- WHAT NEEDS TO BE DONE -
State how many lines of the data contain the word "primary", and write nothing besides the number.

Collected data:
★ ★ ★
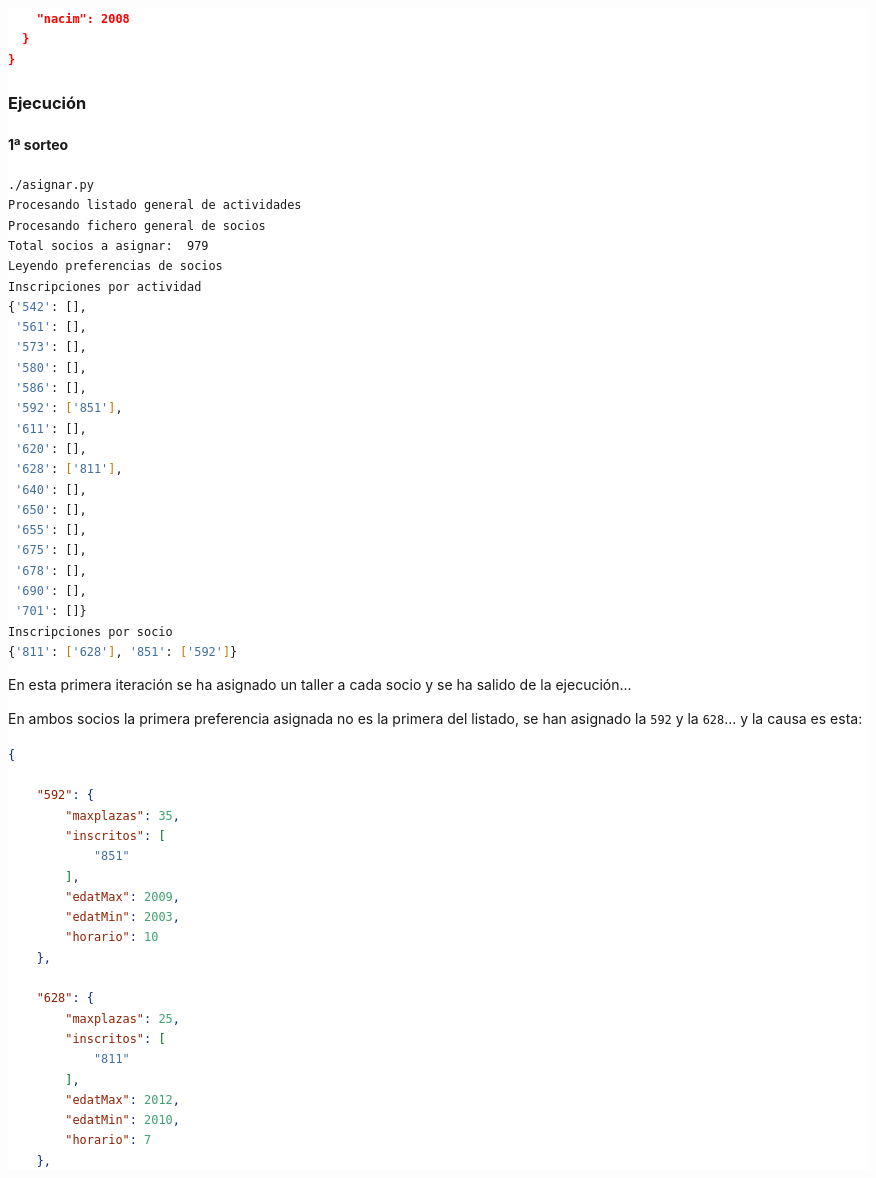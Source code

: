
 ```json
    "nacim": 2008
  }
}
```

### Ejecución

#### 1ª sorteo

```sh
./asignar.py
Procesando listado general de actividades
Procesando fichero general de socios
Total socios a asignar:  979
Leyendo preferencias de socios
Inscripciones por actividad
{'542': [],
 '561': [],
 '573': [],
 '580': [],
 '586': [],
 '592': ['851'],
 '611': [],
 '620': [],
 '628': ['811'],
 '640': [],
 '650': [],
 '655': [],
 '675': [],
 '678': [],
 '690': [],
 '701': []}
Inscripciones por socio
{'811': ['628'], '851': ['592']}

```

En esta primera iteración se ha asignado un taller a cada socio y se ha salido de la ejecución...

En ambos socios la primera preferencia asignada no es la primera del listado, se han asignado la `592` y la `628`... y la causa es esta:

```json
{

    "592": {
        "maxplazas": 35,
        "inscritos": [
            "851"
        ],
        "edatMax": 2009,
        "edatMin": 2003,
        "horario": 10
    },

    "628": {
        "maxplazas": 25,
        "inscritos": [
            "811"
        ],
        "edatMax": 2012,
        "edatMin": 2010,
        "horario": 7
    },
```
★ ★ ★
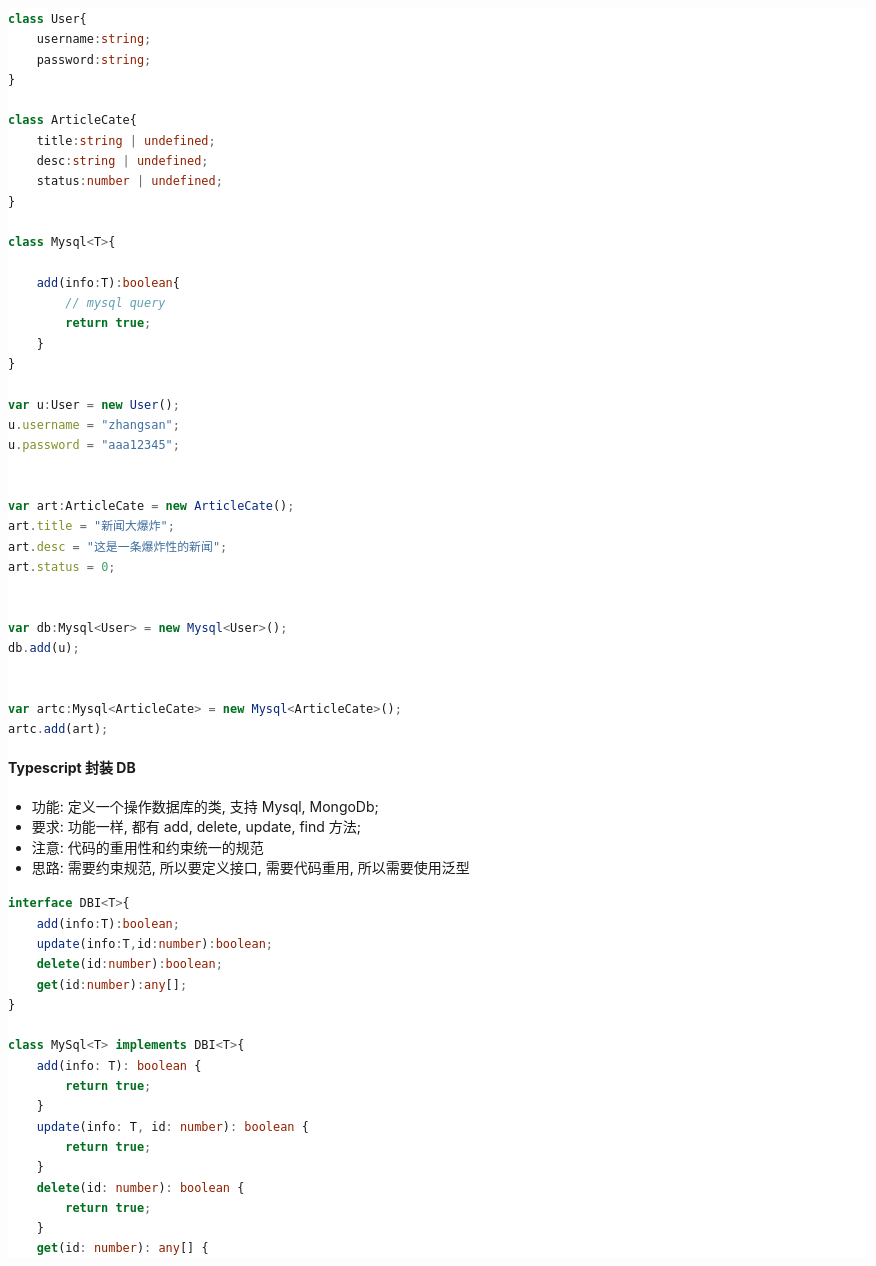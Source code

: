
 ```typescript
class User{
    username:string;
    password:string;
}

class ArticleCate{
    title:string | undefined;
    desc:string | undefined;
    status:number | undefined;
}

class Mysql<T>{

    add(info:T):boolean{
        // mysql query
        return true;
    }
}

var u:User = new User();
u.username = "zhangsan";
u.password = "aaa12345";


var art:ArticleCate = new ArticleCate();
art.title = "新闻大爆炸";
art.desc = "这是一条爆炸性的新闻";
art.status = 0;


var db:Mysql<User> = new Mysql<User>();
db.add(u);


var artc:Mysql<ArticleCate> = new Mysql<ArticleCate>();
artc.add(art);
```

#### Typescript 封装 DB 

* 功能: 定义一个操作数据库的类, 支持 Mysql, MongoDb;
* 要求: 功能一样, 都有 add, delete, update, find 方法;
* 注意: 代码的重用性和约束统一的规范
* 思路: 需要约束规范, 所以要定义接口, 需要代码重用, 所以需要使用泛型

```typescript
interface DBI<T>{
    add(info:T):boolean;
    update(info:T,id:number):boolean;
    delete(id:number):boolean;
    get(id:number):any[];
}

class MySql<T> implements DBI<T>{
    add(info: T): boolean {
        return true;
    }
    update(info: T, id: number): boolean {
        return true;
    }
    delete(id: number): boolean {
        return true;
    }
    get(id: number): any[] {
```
★ ★ ★
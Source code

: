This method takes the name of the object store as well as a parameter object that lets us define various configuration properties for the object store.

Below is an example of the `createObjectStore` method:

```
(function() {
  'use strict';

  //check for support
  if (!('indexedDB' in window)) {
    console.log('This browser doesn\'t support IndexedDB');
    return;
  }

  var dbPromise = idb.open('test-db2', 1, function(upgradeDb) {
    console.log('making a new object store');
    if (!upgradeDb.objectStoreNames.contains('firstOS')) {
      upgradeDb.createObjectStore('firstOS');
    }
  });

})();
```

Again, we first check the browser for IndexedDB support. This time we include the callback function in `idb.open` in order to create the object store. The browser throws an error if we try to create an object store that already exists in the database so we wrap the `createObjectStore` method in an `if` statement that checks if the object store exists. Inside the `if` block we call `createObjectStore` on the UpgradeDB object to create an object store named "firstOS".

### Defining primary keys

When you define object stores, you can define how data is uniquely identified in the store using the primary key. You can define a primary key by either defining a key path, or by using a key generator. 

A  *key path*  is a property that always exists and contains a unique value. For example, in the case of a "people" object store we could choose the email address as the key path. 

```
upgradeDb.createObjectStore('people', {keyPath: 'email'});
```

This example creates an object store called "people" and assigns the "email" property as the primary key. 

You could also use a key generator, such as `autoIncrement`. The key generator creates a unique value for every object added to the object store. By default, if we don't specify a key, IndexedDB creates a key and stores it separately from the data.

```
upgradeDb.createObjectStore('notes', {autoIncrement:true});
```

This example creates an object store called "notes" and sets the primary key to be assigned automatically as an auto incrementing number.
★ ★ ★
- RESPONSE BOX -
4